R.S.: Trudno mi oceniać, ale wydaje mi się jednak, że nie do końca. Pojawia się pytanie, na ile jest to możliwe. Nie wiem jak jest w tej chwili, ale kiedyś była to wyłącznie praca społeczna. Osoby, które są w tych organach, jednocześnie prowadzą swój biznes albo są szefami sieciowych agencji, więc mają na tę działalność bardzo mało czasu. Oczekiwać od nich, że będą codziennie podejmować dziesięć inicjatyw, byłoby nieporozumieniem. Być może kierownictwo ZFPR, tak jak wiele innych stowarzyszeń branżowych, powinno wybrać osoby, które 100 proc. swojego czasu będą oddawały budowaniu reputacji branży i prowadzeniu Związku. Możliwe, że dzięki temu działania byłyby prowadzone aktywniej i efektywniej. Niestety, w naszym środowisku są także bardzo duże różnice interesów, co było widoczne przy kontrowersyjnych sytuacjach. Przykładem może być kwestia trybu przetargowego – czy klienci powinni zwracać agencjom koszty przygotowania się, na ile słuszne jest zapraszanie 10 agencji, a następnie komunikowanie, że żadna nie przypadła im do gustu czy korzystanie z ich pomysłów, traktując to jako bezpłatną burzę mózgów? Można zaobserwować wiele patologicznych zachowań. Myślę, że w tej kwestii Związek mógłby zrobić więcej, wprowadzając pewne standardy, a następnie udając się do klientów, nie obligując, ale zachęcając ich do przestrzegania zasad. ZFPR powinien również wiedzieć o toczących się przetargach. Wtedy mógłby bardziej pilnować, żeby były prowadzone zarówno przez klientów, jak i agencje w sposób transparentny, etyczny i profesjonalny. Na pewno jest sporo do zrobienia. Jeśli w Związku zostaną wprowadzone pozytywne zmiany, na pewno rozważymy przystąpienie.

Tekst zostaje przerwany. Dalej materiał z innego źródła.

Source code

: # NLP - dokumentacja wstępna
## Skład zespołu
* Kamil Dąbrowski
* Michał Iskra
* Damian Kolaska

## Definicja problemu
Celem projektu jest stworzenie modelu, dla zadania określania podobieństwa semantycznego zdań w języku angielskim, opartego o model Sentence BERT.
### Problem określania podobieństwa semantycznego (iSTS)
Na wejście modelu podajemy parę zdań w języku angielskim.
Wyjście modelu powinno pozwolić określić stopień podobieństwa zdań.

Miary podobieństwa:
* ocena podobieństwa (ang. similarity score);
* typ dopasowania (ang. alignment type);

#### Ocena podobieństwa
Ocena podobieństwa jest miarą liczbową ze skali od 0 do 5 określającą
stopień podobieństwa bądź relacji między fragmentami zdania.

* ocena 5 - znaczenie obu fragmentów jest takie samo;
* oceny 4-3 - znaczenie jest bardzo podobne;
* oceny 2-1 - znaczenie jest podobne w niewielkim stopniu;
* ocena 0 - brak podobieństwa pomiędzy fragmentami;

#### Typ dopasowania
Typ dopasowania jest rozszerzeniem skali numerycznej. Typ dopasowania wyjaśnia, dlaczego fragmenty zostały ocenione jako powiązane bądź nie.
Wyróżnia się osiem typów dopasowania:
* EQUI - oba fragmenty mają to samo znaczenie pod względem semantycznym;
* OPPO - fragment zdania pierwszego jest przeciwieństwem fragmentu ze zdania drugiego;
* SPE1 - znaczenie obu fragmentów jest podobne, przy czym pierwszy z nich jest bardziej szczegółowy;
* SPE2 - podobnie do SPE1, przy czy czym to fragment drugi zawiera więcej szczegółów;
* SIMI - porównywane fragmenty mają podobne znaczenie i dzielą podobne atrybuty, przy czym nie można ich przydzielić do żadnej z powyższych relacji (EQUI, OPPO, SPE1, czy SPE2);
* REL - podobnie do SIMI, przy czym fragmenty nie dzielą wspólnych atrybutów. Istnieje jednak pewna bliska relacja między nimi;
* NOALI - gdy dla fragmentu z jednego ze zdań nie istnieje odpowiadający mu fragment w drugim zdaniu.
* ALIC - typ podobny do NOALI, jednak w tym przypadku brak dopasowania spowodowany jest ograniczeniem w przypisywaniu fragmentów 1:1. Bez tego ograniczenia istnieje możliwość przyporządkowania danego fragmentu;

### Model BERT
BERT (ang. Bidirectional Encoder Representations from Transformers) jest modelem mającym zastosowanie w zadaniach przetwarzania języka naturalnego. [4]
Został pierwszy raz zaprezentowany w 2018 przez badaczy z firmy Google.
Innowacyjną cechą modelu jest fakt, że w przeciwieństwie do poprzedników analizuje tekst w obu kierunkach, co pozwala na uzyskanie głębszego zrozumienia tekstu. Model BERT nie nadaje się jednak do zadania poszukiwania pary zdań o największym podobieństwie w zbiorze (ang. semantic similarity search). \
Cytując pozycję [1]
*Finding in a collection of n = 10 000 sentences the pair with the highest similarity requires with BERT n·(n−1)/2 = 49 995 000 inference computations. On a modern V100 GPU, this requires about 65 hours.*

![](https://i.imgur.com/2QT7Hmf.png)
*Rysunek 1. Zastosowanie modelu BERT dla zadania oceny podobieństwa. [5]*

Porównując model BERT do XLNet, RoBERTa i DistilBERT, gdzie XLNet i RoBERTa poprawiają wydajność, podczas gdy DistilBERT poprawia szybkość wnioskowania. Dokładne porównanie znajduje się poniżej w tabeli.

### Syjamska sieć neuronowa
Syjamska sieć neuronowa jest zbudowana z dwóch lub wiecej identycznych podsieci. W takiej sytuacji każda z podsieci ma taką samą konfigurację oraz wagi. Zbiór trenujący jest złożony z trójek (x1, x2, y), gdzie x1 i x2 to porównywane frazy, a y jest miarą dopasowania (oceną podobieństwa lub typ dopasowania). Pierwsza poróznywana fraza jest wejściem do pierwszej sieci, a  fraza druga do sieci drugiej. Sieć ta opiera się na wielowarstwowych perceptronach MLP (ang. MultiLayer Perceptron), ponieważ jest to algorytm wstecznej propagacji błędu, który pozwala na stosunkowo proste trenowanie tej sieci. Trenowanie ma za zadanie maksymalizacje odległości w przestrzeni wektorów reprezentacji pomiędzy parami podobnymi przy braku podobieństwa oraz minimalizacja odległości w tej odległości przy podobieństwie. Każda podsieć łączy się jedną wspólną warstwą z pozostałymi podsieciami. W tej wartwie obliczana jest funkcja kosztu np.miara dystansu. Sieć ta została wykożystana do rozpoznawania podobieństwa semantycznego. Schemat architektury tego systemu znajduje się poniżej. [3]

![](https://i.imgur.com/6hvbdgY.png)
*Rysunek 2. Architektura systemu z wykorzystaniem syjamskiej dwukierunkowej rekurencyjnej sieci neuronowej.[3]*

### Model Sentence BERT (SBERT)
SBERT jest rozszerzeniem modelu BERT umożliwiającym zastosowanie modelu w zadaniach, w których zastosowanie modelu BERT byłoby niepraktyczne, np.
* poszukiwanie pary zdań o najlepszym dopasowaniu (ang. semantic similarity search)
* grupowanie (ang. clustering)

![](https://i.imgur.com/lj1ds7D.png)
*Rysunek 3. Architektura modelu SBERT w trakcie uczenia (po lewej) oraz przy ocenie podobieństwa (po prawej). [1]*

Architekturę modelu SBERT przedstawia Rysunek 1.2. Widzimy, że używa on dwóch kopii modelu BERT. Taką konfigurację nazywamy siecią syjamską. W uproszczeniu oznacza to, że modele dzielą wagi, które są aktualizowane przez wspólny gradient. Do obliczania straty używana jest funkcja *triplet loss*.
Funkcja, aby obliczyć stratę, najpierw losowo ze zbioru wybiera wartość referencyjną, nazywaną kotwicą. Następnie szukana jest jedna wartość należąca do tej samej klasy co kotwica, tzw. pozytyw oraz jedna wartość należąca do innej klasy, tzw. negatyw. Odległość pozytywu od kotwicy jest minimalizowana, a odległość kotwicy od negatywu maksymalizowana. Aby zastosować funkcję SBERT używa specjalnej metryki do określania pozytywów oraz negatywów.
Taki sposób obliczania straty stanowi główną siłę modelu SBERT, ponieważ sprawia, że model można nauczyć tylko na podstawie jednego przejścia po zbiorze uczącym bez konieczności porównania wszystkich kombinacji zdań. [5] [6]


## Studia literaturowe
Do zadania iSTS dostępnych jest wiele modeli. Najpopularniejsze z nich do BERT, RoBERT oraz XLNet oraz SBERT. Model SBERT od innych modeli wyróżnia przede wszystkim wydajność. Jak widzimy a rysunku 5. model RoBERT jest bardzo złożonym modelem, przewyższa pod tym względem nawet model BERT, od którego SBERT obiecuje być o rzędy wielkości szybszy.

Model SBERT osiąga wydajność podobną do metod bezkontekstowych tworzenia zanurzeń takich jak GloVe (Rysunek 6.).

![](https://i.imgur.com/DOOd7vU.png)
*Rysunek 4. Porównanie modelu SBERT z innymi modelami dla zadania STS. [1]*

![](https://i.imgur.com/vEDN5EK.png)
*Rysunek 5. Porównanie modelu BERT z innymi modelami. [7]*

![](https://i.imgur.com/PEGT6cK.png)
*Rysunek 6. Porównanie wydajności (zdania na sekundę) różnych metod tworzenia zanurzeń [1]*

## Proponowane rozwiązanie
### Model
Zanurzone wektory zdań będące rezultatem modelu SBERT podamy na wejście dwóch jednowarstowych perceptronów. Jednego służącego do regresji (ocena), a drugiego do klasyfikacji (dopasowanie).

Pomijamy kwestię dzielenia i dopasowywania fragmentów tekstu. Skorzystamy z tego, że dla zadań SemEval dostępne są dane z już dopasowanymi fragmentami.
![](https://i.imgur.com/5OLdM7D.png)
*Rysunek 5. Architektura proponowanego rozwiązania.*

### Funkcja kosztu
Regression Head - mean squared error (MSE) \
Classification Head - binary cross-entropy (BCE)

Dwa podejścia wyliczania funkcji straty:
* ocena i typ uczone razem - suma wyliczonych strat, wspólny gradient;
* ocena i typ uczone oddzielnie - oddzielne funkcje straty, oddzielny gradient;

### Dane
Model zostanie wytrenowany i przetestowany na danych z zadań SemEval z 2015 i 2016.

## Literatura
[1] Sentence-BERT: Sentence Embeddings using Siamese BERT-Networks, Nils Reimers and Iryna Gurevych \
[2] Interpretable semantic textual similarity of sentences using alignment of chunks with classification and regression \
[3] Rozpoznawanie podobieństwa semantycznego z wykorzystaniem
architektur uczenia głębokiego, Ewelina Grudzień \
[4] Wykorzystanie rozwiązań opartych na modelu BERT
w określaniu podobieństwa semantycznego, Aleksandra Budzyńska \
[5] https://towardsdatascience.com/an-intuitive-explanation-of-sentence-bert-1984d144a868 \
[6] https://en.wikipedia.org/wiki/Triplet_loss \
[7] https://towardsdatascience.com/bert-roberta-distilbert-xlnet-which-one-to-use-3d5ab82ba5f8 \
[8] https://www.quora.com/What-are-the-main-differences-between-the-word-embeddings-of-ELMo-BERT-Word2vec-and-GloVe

Inauguracja pracy biura i pierwszego zespołu Solski BM w czerwcu 2008 r.

PRoto.pl: 2 kwietnia 2008 r. ogłosił Pan założenie agencji Solski PR. Czy w ciągu tych 8 lat coś poszło nie tak jak Pan zamierzał?

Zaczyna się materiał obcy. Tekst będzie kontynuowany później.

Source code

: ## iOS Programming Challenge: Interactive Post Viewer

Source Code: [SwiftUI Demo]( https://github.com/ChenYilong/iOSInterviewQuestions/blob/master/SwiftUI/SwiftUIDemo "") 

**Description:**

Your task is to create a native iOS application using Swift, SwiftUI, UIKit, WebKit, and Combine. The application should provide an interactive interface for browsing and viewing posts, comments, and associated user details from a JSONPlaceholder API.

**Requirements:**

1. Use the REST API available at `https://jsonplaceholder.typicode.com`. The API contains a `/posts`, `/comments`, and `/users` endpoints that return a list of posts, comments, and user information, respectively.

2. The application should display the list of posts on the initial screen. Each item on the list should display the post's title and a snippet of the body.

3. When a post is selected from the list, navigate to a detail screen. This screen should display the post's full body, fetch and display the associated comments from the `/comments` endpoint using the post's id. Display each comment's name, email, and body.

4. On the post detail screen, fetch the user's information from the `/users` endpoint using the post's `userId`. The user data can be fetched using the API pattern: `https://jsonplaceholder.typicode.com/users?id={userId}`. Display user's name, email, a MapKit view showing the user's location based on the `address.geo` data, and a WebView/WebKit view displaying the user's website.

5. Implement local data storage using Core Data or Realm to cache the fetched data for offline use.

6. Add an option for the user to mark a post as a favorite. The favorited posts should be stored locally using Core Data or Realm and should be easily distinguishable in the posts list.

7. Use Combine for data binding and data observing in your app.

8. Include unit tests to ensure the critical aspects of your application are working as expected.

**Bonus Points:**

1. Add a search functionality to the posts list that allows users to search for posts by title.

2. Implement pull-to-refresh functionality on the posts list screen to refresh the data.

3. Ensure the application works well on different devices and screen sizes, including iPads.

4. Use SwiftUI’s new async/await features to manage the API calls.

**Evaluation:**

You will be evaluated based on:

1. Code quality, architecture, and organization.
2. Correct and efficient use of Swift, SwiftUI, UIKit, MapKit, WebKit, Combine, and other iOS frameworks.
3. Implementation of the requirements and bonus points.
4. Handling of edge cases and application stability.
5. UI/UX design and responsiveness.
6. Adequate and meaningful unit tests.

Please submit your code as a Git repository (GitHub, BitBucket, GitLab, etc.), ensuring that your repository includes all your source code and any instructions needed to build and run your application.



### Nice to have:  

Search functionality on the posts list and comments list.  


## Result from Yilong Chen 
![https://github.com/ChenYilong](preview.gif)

R.S.: Zakładając agencję, planowałem, że w ciągu 5-10 lat osiągniemy bardzo dobre wyniki. Jestem raczej urodzonym optymistą. Nie wiedziałem jednak, że parę miesięcy później upadnie Lehman Brothers i zacznie się najgorszy w ostatnich latach kryzys ekonomiczny. A ponieważ pierwszymi klientami w większości były firmy międzynarodowe, szybko odczuliśmy cięcie wydatków, w tym na PR. Realizacja naszych planów zatem mocno się skomplikowała. Jednak, nie było tak źle. Nigdy w naszej historii nie byliśmy na minusie, każdy rok był dochodowy, zwłaszcza ostatnie lata. Po okresie pewnej stabilizacji, obroty, fee income i rentowność bardzo dynamicznie rosną. Podczas gdy na początku działania zajmowaliśmy w rankingach miejsce w czwartej dziesiątce, to dzisiaj mieścimy się w pierwszej idziemy bardzo szybko do przodu. Za zeszły rok odnotowaliśmy wzrost obrotów o 56 proc., fee income – o 43 proc, EBITDA wynosi dobre 22 proc. Prognoza oparta na podpisanych już kontraktach wykazuje, że rok 2016 rok będzie co najmniej tak dobry jak 2015. Może wzrosty już nie będą tak wielkie, ale na pewno nie zwolnimy tempa. Czy można było lepiej? Pewnie tak, ale proszę pamiętać, że nie jesteśmy sensu stricte agencją sieciową. Mam udziały większościowe i sam kształtuję tę firmę i sposób jej działania, oczywiście we współpracy z zespołem. Jedną z rzeczy, którą sobie szczególnie cenię, jest komfort pracy – pracowników i mój własny. Nie jesteśmy pod presją, nie musimy osiągać określonych targetów, które ktoś w świecie nam wyznaczy. Działamy efektywnie, ale spokojnie, po godzinie 17-18 już nikogo w firmie nie ma. W soboty i niedziele pracujemy bardzo rzadko – to musi być jakaś zupełnie ekstremalna sytuacja i oczywiście wtedy przysługuje wolny dzień. Dla mnie przychodzenie do firmy to tzw. fun. Chciałbym, żeby wszyscy robili to również z przyjemnością.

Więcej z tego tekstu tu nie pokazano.